Durante la dictadura franquista (1939-1975), la Iglesia católica desempeñó un papel central en la configuración ideológica, social y moral del régimen. Lejos de ser un actor marginal o meramente espiritual, la jerarquía eclesiástica se convirtió en uno de los pilares fundamentales del nuevo Estado surgido tras la Guerra Civil, legitimando el poder de Francisco Franco y participando activamente en la construcción de un sistema autoritario, represivo y profundamente conservador. Analizar este papel resulta imprescindible para comprender tanto la naturaleza del franquismo como algunas inercias que han perdurado en la sociedad española contemporánea.

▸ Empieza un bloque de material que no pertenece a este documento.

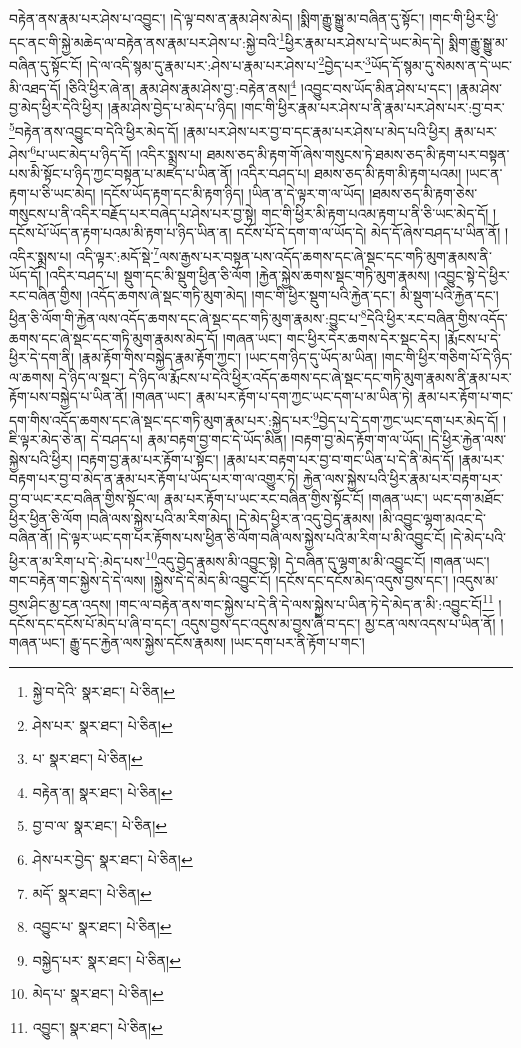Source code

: བརྟེན་ནས་རྣམ་པར་ཤེས་པ་འབྱུང་། །དེ་ལྟ་བས་ན་རྣམ་ཤེས་མེད། །སྨིག་རྒྱུ་སྒྱུ་མ་བཞིན་དུ་སྟོང་། །གང་གི་ཕྱིར་ཕྱི་དང་ནང་གི་སྐྱེ་མཆེད་ལ་བརྟེན་ནས་རྣམ་པར་ཤེས་པ་:སྐྱེ་བའི་\footnote{སྐྱེ་བ་དེའི་  སྣར་ཐང་།  པེ་ཅིན། }ཕྱིར་རྣམ་པར་ཤེས་པ་དེ་ཡང་མེད་དེ། སྨིག་རྒྱུ་སྒྱུ་མ་བཞིན་དུ་སྟོང་ངོ། །དེ་ལ་འདི་སྙམ་དུ་རྣམ་པར་:ཤེས་པ་རྣམ་པར་ཤེས་པ་\footnote{ཤེས་པར་  སྣར་ཐང་།  པེ་ཅིན། }བྱེད་པར་\footnote{པ་  སྣར་ཐང་།  པེ་ཅིན། }ཡོད་དོ་སྙམ་དུ་སེམས་ན་དེ་ཡང་མི་འཐད་དོ། །ཅིའི་ཕྱིར་ཞེ་ན། རྣམ་ཤེས་རྣམ་ཤེས་བྱ་:བརྟེན་ནས།\footnote{བརྟེན་ན།  སྣར་ཐང་།  པེ་ཅིན། } །འབྱུང་བས་ཡོད་མིན་ཤེས་པ་དང་། །རྣམ་ཤེས་བྱ་མེད་ཕྱིར་དེའི་ཕྱིར། །རྣམ་ཤེས་བྱེད་པ་མེད་པ་ཉིད། །གང་གི་ཕྱིར་རྣམ་པར་ཤེས་པ་ནི་རྣམ་པར་ཤེས་པར་:བྱ་བར་\footnote{བྱ་བ་ལ་  སྣར་ཐང་།  པེ་ཅིན། }བརྟེན་ནས་འབྱུང་བ་དེའི་ཕྱིར་མེད་དོ། །རྣམ་པར་ཤེས་པར་བྱ་བ་དང་རྣམ་པར་ཤེས་པ་མེད་པའི་ཕྱིར། རྣམ་པར་ཤེས་\footnote{ཤེས་པར་བྱེད་  སྣར་ཐང་།  པེ་ཅིན། }པ་ཡང་མེད་པ་ཉིད་དོ། །འདིར་སྨྲས་པ། ཐམས་ཅད་མི་རྟག་གོ་ཞེས་གསུངས་ཏེ་ཐམས་ཅད་མི་རྟག་པར་བསྟན་པས་མི་སྟོང་པ་ཉིད་ཀྱང་བསྟན་པ་མཛད་པ་ཡིན་ནོ། །འདིར་བཤད་པ། ཐམས་ཅད་མི་རྟག་མི་རྟག་པའམ། །ཡང་ན་རྟག་པ་ཅི་ཡང་མེད། །དངོས་ཡོད་རྟག་དང་མི་རྟག་ཉིད། །ཡིན་ན་དེ་ལྟར་ག་ལ་ཡོད། །ཐམས་ཅད་མི་རྟག་ཅེས་གསུངས་པ་ནི་འདིར་བརྗོད་པར་བཞེད་པ་ཤེས་པར་བྱ་སྟེ། གང་གི་ཕྱིར་མི་རྟག་པའམ་རྟག་པ་ནི་ཅི་ཡང་མེད་དོ། །དངོས་པོ་ཡོད་ན་རྟག་པའམ་མི་རྟག་པ་ཉིད་ཡིན་ན། དངོས་པོ་དེ་དག་ག་ལ་ཡོད་དེ། མེད་དོ་ཞེས་བཤད་པ་ཡིན་ནོ། །འདིར་སྨྲས་པ། འདི་ལྟར་:མདོ་སྡེ་\footnote{མདོ་  སྣར་ཐང་།  པེ་ཅིན། }ལས་རྒྱས་པར་བསྟན་པས་འདོད་ཆགས་དང་ཞེ་སྡང་དང་གཏི་མུག་རྣམས་ནི་ཡོད་དོ། །འདིར་བཤད་པ། སྡུག་དང་མི་སྡུག་ཕྱིན་ཅི་ལོག །རྐྱེན་སྐྱེས་ཆགས་སྡང་གཏི་མུག་རྣམས། །འབྱུང་སྟེ་དེ་ཕྱིར་རང་བཞིན་གྱིས། །འདོད་ཆགས་ཞེ་སྡང་གཏི་མུག་མེད། །གང་གི་ཕྱིར་སྡུག་པའི་རྐྱེན་དང་། མི་སྡུག་པའི་རྐྱེན་དང་། ཕྱིན་ཅི་ལོག་གི་རྐྱེན་ལས་འདོད་ཆགས་དང་ཞེ་སྡང་དང་གཏི་མུག་རྣམས་:བྱུང་པ་\footnote{འབྱུང་པ་  སྣར་ཐང་།  པེ་ཅིན། }དེའི་ཕྱིར་རང་བཞིན་གྱིས་འདོད་ཆགས་དང་ཞེ་སྡང་དང་གཏི་མུག་རྣམས་མེད་དོ། །གཞན་ཡང་། གང་ཕྱིར་དེར་ཆགས་དེར་སྡང་དེར། །རྨོངས་པ་དེ་ཕྱིར་དེ་དག་ནི། །རྣམ་རྟོག་གིས་བསྐྱེད་རྣམ་རྟོག་ཀྱང་། །ཡང་དག་ཉིད་དུ་ཡོད་མ་ཡིན། །གང་གི་ཕྱིར་གཅིག་པོ་དེ་ཉིད་ལ་ཆགས། དེ་ཉིད་ལ་སྡང་། དེ་ཉིད་ལ་རྨོངས་པ་དེའི་ཕྱིར་འདོད་ཆགས་དང་ཞེ་སྡང་དང་གཏི་མུག་རྣམས་ནི་རྣམ་པར་རྟོག་པས་བསྐྱེད་པ་ཡིན་ནོ། །གཞན་ཡང་། རྣམ་པར་རྟོག་པ་དག་ཀྱང་ཡང་དག་པ་མ་ཡིན་ཏེ། རྣམ་པར་རྟོག་པ་གང་དག་གིས་འདོད་ཆགས་དང་ཞེ་སྡང་དང་གཏི་མུག་རྣམ་པར་:སྐྱེད་པར་\footnote{བསྐྱེད་པར་  སྣར་ཐང་།  པེ་ཅིན། }བྱེད་པ་དེ་དག་ཀྱང་ཡང་དག་པར་མེད་དོ། །ཇི་ལྟར་མེད་ཅེ་ན། དེ་བཤད་པ། རྣམ་བརྟག་བྱ་གང་དེ་ཡོད་མིན། །བརྟག་བྱ་མེད་རྟོག་ག་ལ་ཡོད། །དེ་ཕྱིར་རྐྱེན་ལས་སྐྱེས་པའི་ཕྱིར། །བརྟག་བྱ་རྣམ་པར་རྟོག་པ་སྟོང་། །རྣམ་པར་བརྟག་པར་བྱ་བ་གང་ཡིན་པ་དེ་ནི་མེད་དོ། །རྣམ་པར་བརྟག་པར་བྱ་བ་མེད་ན་རྣམ་པར་རྟོག་པ་ཡོད་པར་ག་ལ་འགྱུར་ཏེ། རྐྱེན་ལས་སྐྱེས་པའི་ཕྱིར་རྣམ་པར་བརྟག་པར་བྱ་བ་ཡང་རང་བཞིན་གྱིས་སྟོང་ལ། རྣམ་པར་རྟོག་པ་ཡང་རང་བཞིན་གྱིས་སྟོང་ངོ། །གཞན་ཡང་། ཡང་དག་མཐོང་ཕྱིར་ཕྱིན་ཅི་ལོག །བཞི་ལས་སྐྱེས་པའི་མ་རིག་མེད། །དེ་མེད་ཕྱིར་ན་འདུ་བྱེད་རྣམས། །མི་འབྱུང་ལྷག་མའང་དེ་བཞིན་ནོ། །དེ་ལྟར་ཡང་དག་པར་རྟོགས་པས་ཕྱིན་ཅི་ལོག་བཞི་ལས་སྐྱེས་པའི་མ་རིག་པ་མི་འབྱུང་ངོ། །དེ་མེད་པའི་ཕྱིར་ན་མ་རིག་པ་དེ་:མེད་པས་\footnote{མེད་པ་  སྣར་ཐང་།  པེ་ཅིན། }འདུ་བྱེད་རྣམས་མི་འབྱུང་སྟེ། དེ་བཞིན་དུ་ལྷག་མ་མི་འབྱུང་ངོ། །གཞན་ཡང་། གང་བརྟེན་གང་སྐྱེས་དེ་དེ་ལས། །སྐྱེས་དེ་དེ་མེད་མི་འབྱུང་ངོ། །དངོས་དང་དངོས་མེད་འདུས་བྱས་དང་། །འདུས་མ་བྱས་ཤིང་མྱ་ངན་འདས། །གང་ལ་བརྟེན་ནས་གང་སྐྱེས་པ་དེ་ནི་དེ་ལས་སྐྱེས་པ་ཡིན་ཏེ་དེ་མེད་ན་མི་:འབྱུང་ངོ།\footnote{འབྱུང་།  སྣར་ཐང་།  པེ་ཅིན། } །དངོས་དང་དངོས་པོ་མེད་པ་ཞི་བ་དང་། འདུས་བྱས་དང་འདུས་མ་བྱས་ཞི་བ་དང་། མྱ་ངན་ལས་འདས་པ་ཡིན་ནོ། །གཞན་ཡང་། རྒྱུ་དང་རྐྱེན་ལས་སྐྱེས་དངོས་རྣམས། །ཡང་དག་པར་ནི་རྟོག་པ་གང་།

Tras el golpe de Estado de 1936 y la posterior victoria franquista, la Iglesia interpretó el conflicto como una “Cruzada” contra el ateísmo, el marxismo y la modernidad republicana. Esta lectura no fue únicamente retórica: sirvió para justificar moralmente una guerra que dejó cientos de miles de muertos y para absolver, en gran medida, la violencia ejercida por el bando sublevado. Obispos y cardenales bendijeron armas, celebraron misas por la victoria y presentaron a Franco como un instrumento de la voluntad divina. La famosa “Carta colectiva del episcopado español” de 1937, dirigida a los obispos del mundo, es un ejemplo paradigmático de esta alineación: en ella se legitimaba el alzamiento militar y se culpaba a la Segunda República del caos moral y social.

Consolidada la dictadura, el régimen y la Iglesia establecieron una relación simbiótica conocida como nacionalcatolicismo. El Estado garantizaba privilegios económicos, educativos y legales a la institución eclesiástica, mientras esta ofrecía respaldo ideológico y control social. La religión católica se convirtió en elemento vertebrador de la vida pública: era obligatoria en la educación, omnipresente en los rituales oficiales y determinante en la legislación civil. El Concordato de 1953 selló esta alianza, otorgando a la Iglesia exenciones fiscales, subvenciones, control sobre la enseñanza y capacidad de censura moral, a cambio de su fidelidad al régimen.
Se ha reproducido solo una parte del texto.